XX.sock refused connection error

Hi,

I was running cryosparc and it appears that it crshed as the web interface was not refreshing any more.

Typing the command

CryoSPARC process status:

gives the following message;

unix:///tmp/cryosparc-supervisor-206773da3c7c06e952eddaffaea9188d.sock refused connection

Trying to stop the program with cryosparcm stop produced the same message;

cryosparcm stop
CryoSPARC is running.
Stopping cryoSPARC
unix:///tmp/cryosparc-supervisor-206773da3c7c06e952eddaffaea9188d.sock refused connection

Any idea how to get out of this problem and restart cryosparc ??

This is cryospac v 4.4.1 run in a single workstation (master and worker in the same machine)

Thanks

PS I apologize for posting about this in a separate thread as I have seen posts of similar occurrences of this error but so far no clear solution. What I would like to know if there is a simple way to restart cryosparc once that it gets stuck in this state.

Thanks

Perhaps not the best or cleaner solution but I just rebooted the machine and restarted cryosparc (cryosparcm start). So far it seem to be running OK.

Welcome to the forum @hsosa .

You may want to try this multistep shutdown procedure.

1 Like

It happened again. This time I was running a 3D refinement job overnight and when I came this morning the graphic user interface was like in waiting mode. These are the messages from the terminal:

$ cryosparcm status

CryoSPARC System master node installed at
/home/cryosparc_user/software/cryosparc/cryosparc_master
Current cryoSPARC version: v4.4.1

CryoSPARC process status:

unix:///tmp/cryosparc-supervisor-206773da3c7c06e952eddaffaea9188d.sock refused connection


An error occurred while checking license status
Could not get license verification status. Are all CryoSPARC processes RUNNING?

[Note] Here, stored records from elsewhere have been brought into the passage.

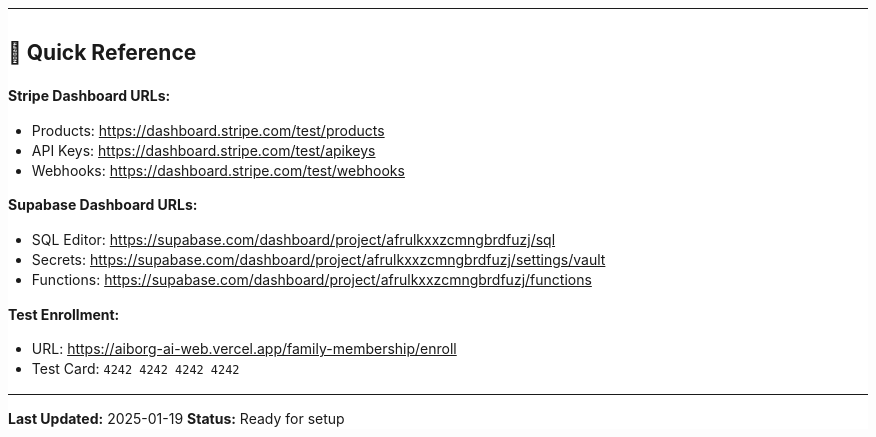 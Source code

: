 
---

## 🎯 Quick Reference

**Stripe Dashboard URLs:**

- Products: https://dashboard.stripe.com/test/products
- API Keys: https://dashboard.stripe.com/test/apikeys
- Webhooks: https://dashboard.stripe.com/test/webhooks

**Supabase Dashboard URLs:**

- SQL Editor: https://supabase.com/dashboard/project/afrulkxxzcmngbrdfuzj/sql
- Secrets: https://supabase.com/dashboard/project/afrulkxxzcmngbrdfuzj/settings/vault
- Functions: https://supabase.com/dashboard/project/afrulkxxzcmngbrdfuzj/functions

**Test Enrollment:**

- URL: https://aiborg-ai-web.vercel.app/family-membership/enroll
- Test Card: `4242 4242 4242 4242`

---

**Last Updated:** 2025-01-19 **Status:** Ready for setup
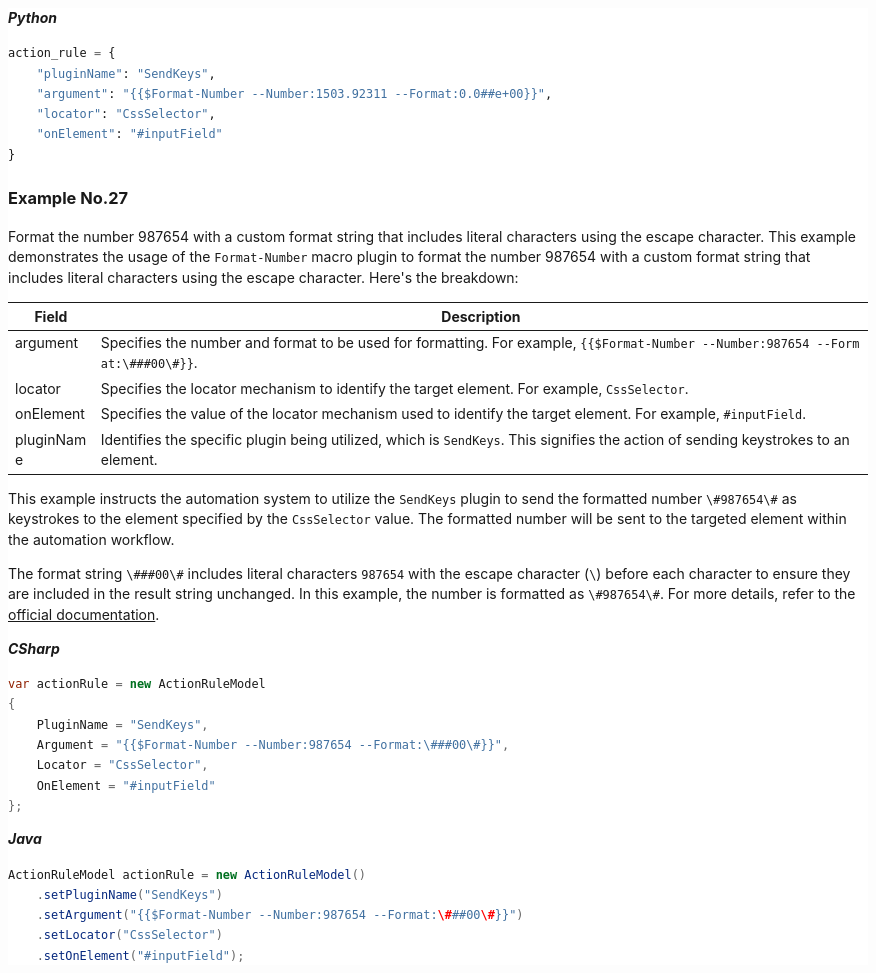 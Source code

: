 _**Python**_

```python
action_rule = {
    "pluginName": "SendKeys",
    "argument": "{{$Format-Number --Number:1503.92311 --Format:0.0##e+00}}",
    "locator": "CssSelector",
    "onElement": "#inputField"
}
```
### Example No.27

Format the number 987654 with a custom format string that includes literal characters using the escape character.
This example demonstrates the usage of the `Format-Number` macro plugin to format the number 987654 with a custom format string that includes literal characters using the escape character.
Here's the breakdown:

| Field     | Description                                                                                                                        |
|-----------|------------------------------------------------------------------------------------------------------------------------------------|
| argument  | Specifies the number and format to be used for formatting. For example, `{{$Format-Number --Number:987654 --Format:\###00\#}}`.  |
| locator   | Specifies the locator mechanism to identify the target element. For example, `CssSelector`.                                        |
| onElement | Specifies the value of the locator mechanism used to identify the target element. For example, `#inputField`.                      |
| pluginName| Identifies the specific plugin being utilized, which is `SendKeys`. This signifies the action of sending keystrokes to an element. |

This example instructs the automation system to utilize the `SendKeys` plugin to send the formatted number `\#987654\#` as keystrokes to the element specified by the `CssSelector` value.
The formatted number will be sent to the targeted element within the automation workflow.

The format string `\###00\#` includes literal characters `987654` with the escape character (`\`) before each character to ensure they are included in the result string unchanged. In this example, the number is formatted as `\#987654\#`.
For more details, refer to the [official documentation](https://learn.microsoft.com/en-us/dotnet/standard/base-types/custom-numeric-format-strings#the--escape-character).

_**CSharp**_

```csharp
var actionRule = new ActionRuleModel
{
    PluginName = "SendKeys",
    Argument = "{{$Format-Number --Number:987654 --Format:\###00\#}}",
    Locator = "CssSelector",
    OnElement = "#inputField"
};
```

_**Java**_

```java
ActionRuleModel actionRule = new ActionRuleModel()
    .setPluginName("SendKeys")
    .setArgument("{{$Format-Number --Number:987654 --Format:\###00\#}}")
    .setLocator("CssSelector")
    .setOnElement("#inputField");
```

Doing the suggested orderly shutdown does not appear to solve the issue.
`
$ps -weo pid,ppid,start,cmd | grep -e cryosparc -e mongo | grep -v grep
  90003    3380   Jun 27 eog /home/cryosparc_user/Downloads/J48_averaged_power_spectra.png

$kill 90003

$ ps -weo pid,ppid,start,cmd | grep -e cryosparc -e mongo | grep -v grep
$
$ cryosparcm stop
CryoSPARC is running.
Stopping cryoSPARC 
unix:///tmp/cryosparc-supervisor-206773da3c7c06e952eddaffaea9188d.sock refused connection

I don’t understand what is the issue with the License status, probably is another issue as the program was running (license verified) up to this point. Also the job that caused the crash or the program to freeze was a helical refinement job not the download of the J48_averaged_power_spectra.png listed with the grep command.

As shown above cryosparcm stop is unable to stop the program from running. Killing the jobs listed with the grep command kills the jobs but cryosparcm status or stop just returns the sock refused connection error. So the program cannot be reset. Trying to open the user interface webpage ( http://localhost:39000) returns an Unable to Connect error.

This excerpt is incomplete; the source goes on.